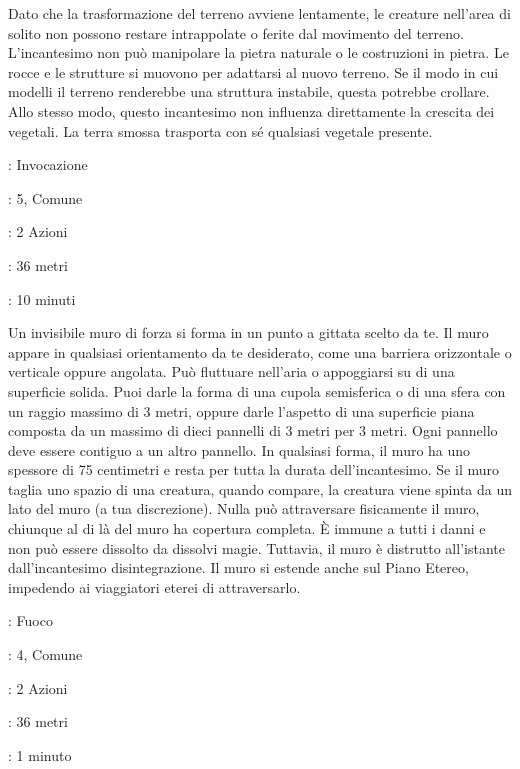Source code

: \begin{multicols}{2}
Dato che la trasformazione del terreno avviene lentamente, le creature nell'area di solito non possono restare intrappolate o ferite dal movimento del terreno. L'incantesimo non può manipolare la pietra naturale o le costruzioni in pietra. Le rocce e le strutture si muovono per adattarsi al nuovo terreno. Se il modo in cui modelli il terreno renderebbe una struttura instabile, questa potrebbe crollare. Allo stesso modo, questo incantesimo non influenza direttamente la crescita dei vegetali. La terra smossa trasporta con sé qualsiasi vegetale presente.

\noindent\colorbox{OBSSgold!10}{
\begin{minipage}{0.95\linewidth}
\begin{description}[noitemsep, topsep=0pt, parsep=0pt, partopsep=0pt, leftmargin=0cm, labelwidth=1.3cm]
	\item[\textbf{Lista}]: Invocazione
	\item[\textbf{Livello}]: 5, Comune
	\item[\textbf{Lancio}]: 2 Azioni
	\item[\textbf{Gittata}]: 36 metri
	\item[\textbf{Durata}]: 10 minuti
\end{description}
\end{minipage}}\smallskip

Un invisibile muro di forza si forma in un punto a gittata scelto da te. Il muro appare in qualsiasi orientamento da te desiderato, come una barriera orizzontale o verticale oppure angolata. Può fluttuare nell'aria o appoggiarsi su di una superficie solida. Puoi darle la forma di una cupola semisferica o di una sfera con un raggio massimo di 3 metri, oppure darle l'aspetto di una superficie piana composta da un massimo di dieci pannelli di 3 metri per 3 metri. Ogni pannello deve essere contiguo a un altro pannello. In qualsiasi forma, il muro ha uno spessore di 75 centimetri e resta per tutta la durata dell'incantesimo. Se il muro taglia uno spazio di una creatura, quando compare, la creatura viene spinta da un lato del muro (a tua discrezione). Nulla può attraversare fisicamente il muro, chiunque al di là del muro ha copertura completa. È immune a tutti i danni e non può essere dissolto da dissolvi magie. Tuttavia, il muro è distrutto all'istante dall'incantesimo disintegrazione. Il muro si estende anche sul Piano Etereo, impedendo ai viaggiatori eterei di attraversarlo.

\noindent\colorbox{OBSSgold!10}{
\begin{minipage}{0.95\linewidth}
\begin{description}[noitemsep, topsep=0pt, parsep=0pt, partopsep=0pt, leftmargin=0cm, labelwidth=1.3cm]
	\item[\textbf{Lista}]: Fuoco
	\item[\textbf{Livello}]: 4, Comune
	\item[\textbf{Lancio}]: 2 Azioni
	\item[\textbf{Gittata}]: 36 metri
	\item[\textbf{Durata}]: 1 minuto
\end{description}
\end{minipage}}\smallskip


\end{multicols}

________________________

TASK GOAL: From the records above, copy every line that holds the word "Lista".

OUTPUT OF THE EXERCISE:
	\item[\textbf{Lista}]: Invocazione
	\item[\textbf{Lista}]: Fuoco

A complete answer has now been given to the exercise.